Stored data entries:
────────────────

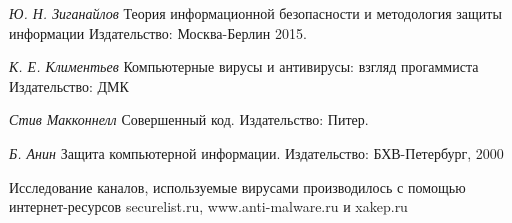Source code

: \begin{thebibliography}{00}

\textit{Ю. Н. Зиганайлов} Теория информационной безопасности и методология защиты информации Издательство: Москва-Берлин 2015.

\textit{К. Е. Климентьев} Компьютерные вирусы и антивирусы: взгляд прогаммиста Издательство: ДМК

\textit{Стив Макконнелл} Совершенный код. Издательство: Питер.


\textit{Б. Анин} Защита компьютерной информации. Издательство: БХВ-Петербург, 2000

Исследование каналов, используемые вирусами производилось с помощью интернет-ресурсов securelist.ru, www.anti-malware.ru и xakep.ru

\end{thebibliography}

────────────────

> _BRIEF_
Output the line containing "код. Издательство: Питер." and all lines after it to the end of the records, exactly as given.

> _EXERCISE RESULT_
\textit{Стив Макконнелл} Совершенный код. Издательство: Питер.


\textit{Б. Анин} Защита компьютерной информации. Издательство: БХВ-Петербург, 2000

Исследование каналов, используемые вирусами производилось с помощью интернет-ресурсов securelist.ru, www.anti-malware.ru и xakep.ru

\end{thebibliography}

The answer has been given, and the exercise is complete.